What we know is that the UK government appeared to completely under-estimate the virus; again, providing insight into this is Dominic Cummings who illustrated the hubris [and at times, complete stupidity] over their approach during his HSC Committee hearing but also, as the Telegraph shows, in a fundamental maths error committed by Johnson himself - on fractions.
Mistakes like this were forgiven by many - at the time - and for no other reason than because any criticism of the government was immediately greeted with scepticism [and many times, incredulity] by a significant proportion of society that voted for them only several months prior.
Contrary to those who rightly said that the matter was not political, the basis for their judgment - and quick-fire absolution - was often political.
Excerpts from The Lockdown Files are shocking, yes, but they only remain as shocking as they were at the time they were first coming to the fore - I wrote about it, I catalogued it, and many of you read it.
The ‘Eat Out to Help Out’ “cover-up” highlighted in the Telegraph is an example of this.
A recent story in Huffington Post words it by saying that the link between an increase in positive coronavirus cases and the ‘Eat Out to Help Out’ scheme was ‘buried’ by Hancock. In fact, it was not buried.
Professor and Chair of Global Public Health at Edinburgh University Devi Sridhar raises a very pertinent issue on the supposed ‘cover-up’ too:

In response to Prof. Sridhar’s point - it was the leading story on the news - for a time.
As noted, Sunak was literally being asked about the link between an increase in cases of coronavirus and the ‘Eat Out to Help Out’ scheme by Sky News’ Sophy Ridge in October 2020. So it was no Hancock, or the media, that buried the story.
The view among the majority of people that voted for them at the time was that the Conservatives could essentially do no wrong, and so the story regarding the consequences of the ‘Eat Out to Help Out’ scheme fell mostly on deaf ears.

Politically, the nadir for the Conservative Party was in 2021 following the ‘vaccine bounce’ that saw them achieve victory in the Hartlepool by-election. Many of those critical - that witnessed events unfold throughout the pandemic - were shocked by this result.

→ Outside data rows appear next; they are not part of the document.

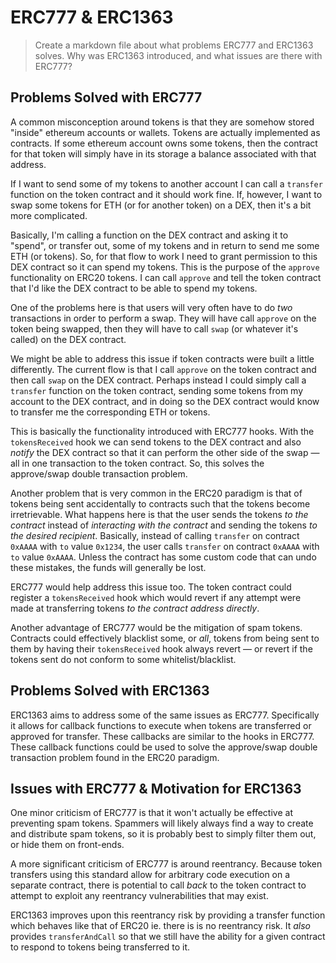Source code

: # ERC777 & ERC1363

> Create a markdown file about what problems ERC777 and ERC1363 solves. Why was ERC1363 introduced, and what issues are there with ERC777?

## Problems Solved with ERC777

A common misconception around tokens is that they are somehow stored "inside" ethereum accounts or wallets. Tokens are actually implemented as contracts. If some ethereum account owns some tokens, then the contract for that token will simply have in its storage a balance associated with that address.

If I want to send some of my tokens to another account I can call a `transfer` function on the token contract and it should work fine. If, however, I want to swap some tokens for ETH (or for another token) on a DEX, then it's a bit more complicated.

Basically, I'm calling a function on the DEX contract and asking it to "spend", or transfer out, some of my tokens and in return to send me some ETH (or tokens). So, for that flow to work I need to grant permission to this DEX contract so it can spend my tokens. This is the purpose of the `approve` functionality on ERC20 tokens. I can call `approve` and tell the token contract that I'd like the DEX contract to be able to spend my tokens.

One of the problems here is that users will very often have to do *two* transactions in order to perform a swap. They will have call `approve` on the token being swapped, then they will have to call `swap` (or whatever it's called) on the DEX contract.

We might be able to address this issue if token contracts were built a little differently. The current flow is that I call `approve` on the token contract and then call `swap` on the DEX contract. Perhaps instead I could simply call a `transfer` function on the token contract, sending some tokens from my account to the DEX contract, and in doing so the DEX contract would know to transfer me the corresponding ETH or tokens.

This is basically the functionality introduced with ERC777 hooks. With the `tokensReceived` hook we can send tokens to the DEX contract and also *notify* the DEX contract so that it can perform the other side of the swap — all in one transaction to the token contract. So, this solves the approve/swap double transaction problem.

Another problem that is very common in the ERC20 paradigm is that of tokens being sent accidentally to contracts such that the tokens become irretrievable. What happens here is that the user sends the tokens *to the contract* instead of *interacting with the contract* and sending the tokens *to the desired recipient*. Basically, instead of calling `transfer` on contract `0xAAAA` with `to` value `0x1234`, the user calls `transfer` on contract `0xAAAA` with `to` value `0xAAAA`. Unless the contract has some custom code that can undo these mistakes, the funds will generally be lost.

ERC777 would help address this issue too. The token contract could register a `tokensReceived` hook which would revert if any attempt were made at transferring tokens *to the contract address directly*.

Another advantage of ERC777 would be the mitigation of spam tokens. Contracts could effectively blacklist some, or *all*, tokens from being sent to them by having their `tokensReceived` hook always revert — or revert if the tokens sent do not conform to some whitelist/blacklist.

## Problems Solved with ERC1363

ERC1363 aims to address some of the same issues as ERC777. Specifically it allows for callback functions to execute when tokens are transferred or approved for transfer. These callbacks are similar to the hooks in ERC777. These callback functions could be used to solve the approve/swap double transaction problem found in the ERC20 paradigm.

## Issues with ERC777 & Motivation for ERC1363

One minor criticism of ERC777 is that it won't actually be effective at preventing spam tokens. Spammers will likely always find a way to create and distribute spam tokens, so it is probably best to simply filter them out, or hide them on front-ends.

A more significant criticism of ERC777 is around reentrancy. Because token transfers using this standard allow for arbitrary code execution on a separate contract, there is potential to call *back* to the token contract to attempt to exploit any reentrancy vulnerabilities that may exist.

ERC1363 improves upon this reentrancy risk by providing a transfer function which behaves like that of ERC20 ie. there is is no reentrancy risk. It *also* provides `transferAndCall` so that we still have the ability for a given contract to respond to tokens being transferred to it.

Over time however, with the scandal over Owen Paterson in tandem with the cost-of-living crisis as it began to emerge in the form of fuel shortages, public opinion began to wane some time around September into October 2021.
What we see - particularly following ‘Partygate’ but also with revelations [new and old] as per The Lockdown Files is a shift in public consciousness towards this government that will, I feel, come to the fore with any public inquiry.
To this day, the government has been buoyed by their approach to the pandemic according to polls - it, alongside events in Ukraine, has been one of the few consistent things that Conservative voters still give them credit for.
Yet reflecting on those events at the time - as this page has historically and consistently maintained - the reality is and always was quite the opposite, as a public inquiry will inevitably find.
In conclusion though, I strongly suspect the agenda of the Telegraph with these ‘revelations’ [which are not, as I say, revelations].
But - what they do is provide us with an insight into highlighting how potentially damaging any Covid inquiry may eventually be - which in turn will help to provide some semblance of closure to those who need it the most.
Many Conservatives are terrified of the outcome of any future inquiry.
The Lockdown Files, as nefarious as the Telegraph’s agenda appears, proves that they have every right to be - though not necessarily for the reasons the Telegraph wants you to believe.